Since he wrote The Perks of Being a Wallflower, Chbosky aspired to adapt it into a film, calling this a "lifelong dream". After the publication of the novel, the author said he received film offers, refusing them because he "owed the fans a movie that was worthy of their love for the book". In 2010, Mr. Mudd began developing a film version, and the author was signed to write and direct the film by producers John Malkovich, Lianne Halfon and Russell Smith. The film, shot in the Pittsburgh area from May 9 to June 29, 2011, starred Logan Lerman as Charlie, Emma Watson as Sam, Ezra Miller as Patrick, and Nina Dobrev as Charlie's sister, Candace.

With the announcement of a film adaptation, the novel received more attention; its sales increased from 88,847 copies in 2011 to 425,933 in 2012, and it reached the New York Times bestseller lists. It entered the Children's Paperback Books category on the June 23, 2012 list, and had 1.5 million copies in print in November 2012. As of May 11, 2014 it appeared on The New York Times' top 10 list for the 71st non-consecutive week, and was in the top 15 on the November 23 list.

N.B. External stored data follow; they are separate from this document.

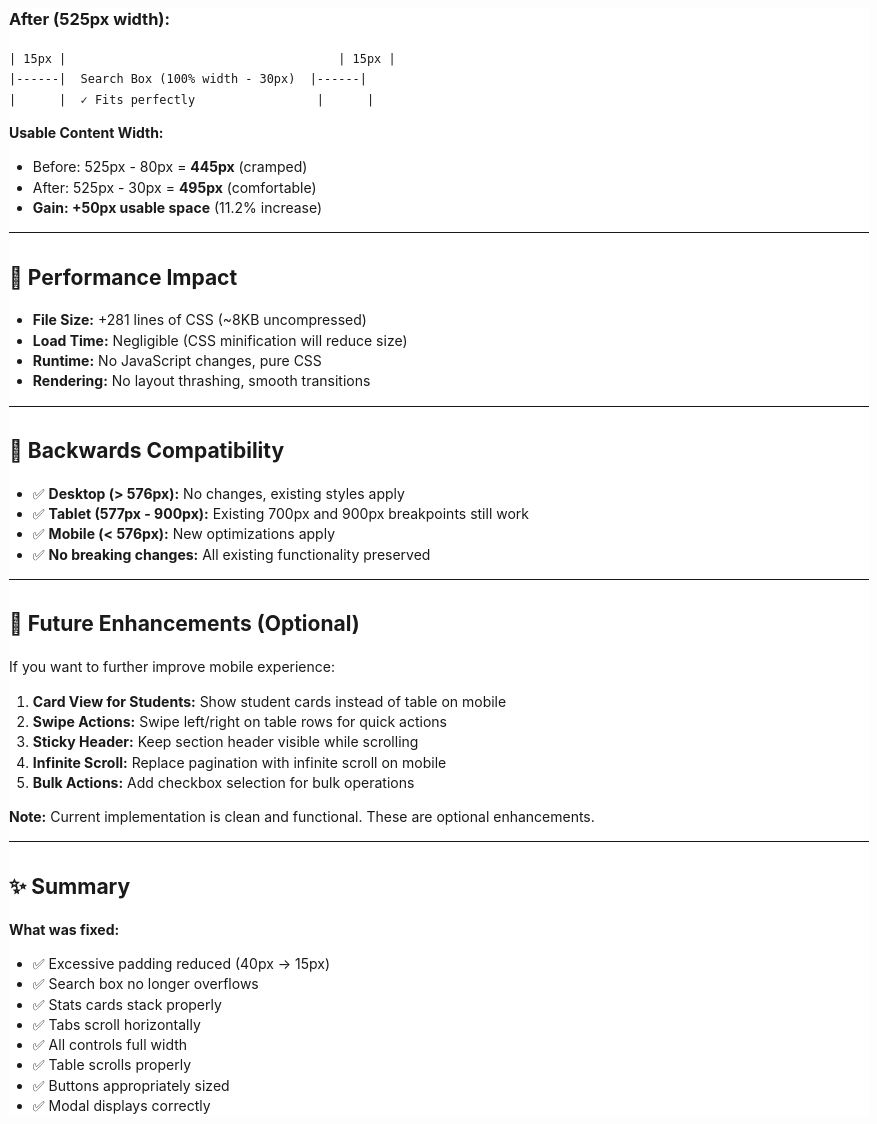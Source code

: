 ### **After (525px width):**
```
| 15px |                                      | 15px |
|------|  Search Box (100% width - 30px)  |------|
|      |  ✓ Fits perfectly                 |      |
```

**Usable Content Width:**
- Before: 525px - 80px = **445px** (cramped)
- After: 525px - 30px = **495px** (comfortable)
- **Gain: +50px usable space** (11.2% increase)

---

## 🚀 **Performance Impact**

- **File Size:** +281 lines of CSS (~8KB uncompressed)
- **Load Time:** Negligible (CSS minification will reduce size)
- **Runtime:** No JavaScript changes, pure CSS
- **Rendering:** No layout thrashing, smooth transitions

---

## 🔄 **Backwards Compatibility**

- ✅ **Desktop (> 576px):** No changes, existing styles apply
- ✅ **Tablet (577px - 900px):** Existing 700px and 900px breakpoints still work
- ✅ **Mobile (< 576px):** New optimizations apply
- ✅ **No breaking changes:** All existing functionality preserved

---

## 📌 **Future Enhancements (Optional)**

If you want to further improve mobile experience:

1. **Card View for Students:** Show student cards instead of table on mobile
2. **Swipe Actions:** Swipe left/right on table rows for quick actions
3. **Sticky Header:** Keep section header visible while scrolling
4. **Infinite Scroll:** Replace pagination with infinite scroll on mobile
5. **Bulk Actions:** Add checkbox selection for bulk operations

**Note:** Current implementation is clean and functional. These are optional enhancements.

---

## ✨ **Summary**

**What was fixed:**
- ✅ Excessive padding reduced (40px → 15px)
- ✅ Search box no longer overflows
- ✅ Stats cards stack properly
- ✅ Tabs scroll horizontally
- ✅ All controls full width
- ✅ Table scrolls properly
- ✅ Buttons appropriately sized
- ✅ Modal displays correctly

The film premiered on September 8, 2012 at the Toronto International Film Festival, and was released theatrically in the United States by Summit Entertainment on September 21. According to Metacritic, it has received "generally favorable reviews", with an average of 67 out of 100, based on 36 reviews. Rotten Tomatoes reported an 85% approval rate, based on 172 reviews. The film grossed over $33 million worldwide from a $13 million production budget.

There is a special features section on the DVD with scenes that were shot, but didn't make it into the film. Among the scenes that were omitted from the film adaptation: In the book, Charlie's parents are told by his mentor Bill that Candace is being abused by her boyfriend, to which, in the book, his parents take direct intervention in the abusive relationship; those events are not depicted by the film. Also omitted from the film is the side-story where Candace gets pregnant by her abusive boyfriend and is accompanied by Charlie to the abortion clinic. In addition, the poem presented in the book was filmed, but deleted from the theatrical cut.